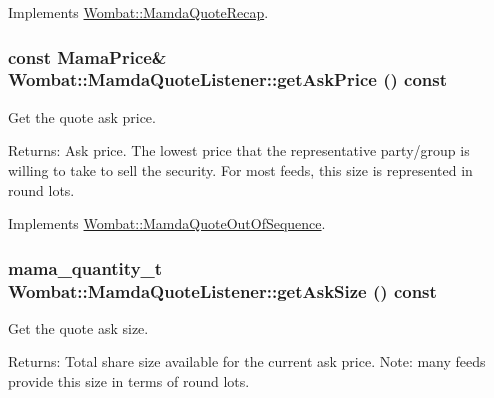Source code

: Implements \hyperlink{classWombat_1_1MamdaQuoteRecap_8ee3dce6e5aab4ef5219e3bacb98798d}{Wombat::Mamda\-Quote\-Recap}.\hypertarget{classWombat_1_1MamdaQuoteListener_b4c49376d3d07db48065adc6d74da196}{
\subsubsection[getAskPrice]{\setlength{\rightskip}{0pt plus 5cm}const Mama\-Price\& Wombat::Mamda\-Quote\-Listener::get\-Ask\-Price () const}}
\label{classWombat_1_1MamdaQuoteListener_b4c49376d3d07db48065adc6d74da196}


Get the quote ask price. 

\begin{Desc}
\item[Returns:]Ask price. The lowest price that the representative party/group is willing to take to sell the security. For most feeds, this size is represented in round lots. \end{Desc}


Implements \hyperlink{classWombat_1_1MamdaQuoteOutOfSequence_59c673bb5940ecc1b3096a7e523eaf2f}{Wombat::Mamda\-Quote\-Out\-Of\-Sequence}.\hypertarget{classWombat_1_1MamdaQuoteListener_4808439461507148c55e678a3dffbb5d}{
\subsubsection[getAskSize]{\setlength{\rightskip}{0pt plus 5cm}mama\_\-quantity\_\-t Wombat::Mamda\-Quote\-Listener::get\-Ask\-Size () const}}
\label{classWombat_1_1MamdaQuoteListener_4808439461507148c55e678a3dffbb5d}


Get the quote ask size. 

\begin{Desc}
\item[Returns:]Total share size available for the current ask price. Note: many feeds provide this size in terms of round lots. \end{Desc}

= = = = =

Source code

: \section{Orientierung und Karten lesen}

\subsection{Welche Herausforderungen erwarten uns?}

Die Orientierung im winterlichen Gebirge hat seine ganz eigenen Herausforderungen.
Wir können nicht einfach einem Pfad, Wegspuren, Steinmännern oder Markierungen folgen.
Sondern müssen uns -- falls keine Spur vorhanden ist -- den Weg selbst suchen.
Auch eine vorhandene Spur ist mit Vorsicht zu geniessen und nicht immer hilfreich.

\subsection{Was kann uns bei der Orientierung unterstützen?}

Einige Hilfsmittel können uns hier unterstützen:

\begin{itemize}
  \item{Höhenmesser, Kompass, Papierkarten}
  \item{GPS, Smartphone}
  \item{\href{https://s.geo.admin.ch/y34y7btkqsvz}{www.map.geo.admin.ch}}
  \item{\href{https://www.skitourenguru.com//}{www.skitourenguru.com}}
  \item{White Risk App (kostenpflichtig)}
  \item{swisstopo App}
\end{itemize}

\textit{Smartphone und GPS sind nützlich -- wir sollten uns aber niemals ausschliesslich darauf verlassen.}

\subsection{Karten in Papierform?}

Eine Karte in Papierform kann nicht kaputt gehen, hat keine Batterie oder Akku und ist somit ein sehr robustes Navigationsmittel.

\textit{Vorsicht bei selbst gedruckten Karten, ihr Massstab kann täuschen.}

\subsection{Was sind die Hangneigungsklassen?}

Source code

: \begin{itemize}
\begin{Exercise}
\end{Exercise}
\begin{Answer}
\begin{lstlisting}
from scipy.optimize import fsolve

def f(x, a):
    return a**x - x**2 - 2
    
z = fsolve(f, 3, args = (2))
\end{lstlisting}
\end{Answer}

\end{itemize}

= = = = =

> [DESCRIPTION OF THE TASK] Copy out each line of the entries where the word "round" is found.

> [YOUR SOLUTION]
\item[Returns:]Ask price. The lowest price that the representative party/group is willing to take to sell the security. For most feeds, this size is represented in round lots. \end{Desc}
\item[Returns:]Total share size available for the current ask price. Note: many feeds provide this size in terms of round lots. \end{Desc}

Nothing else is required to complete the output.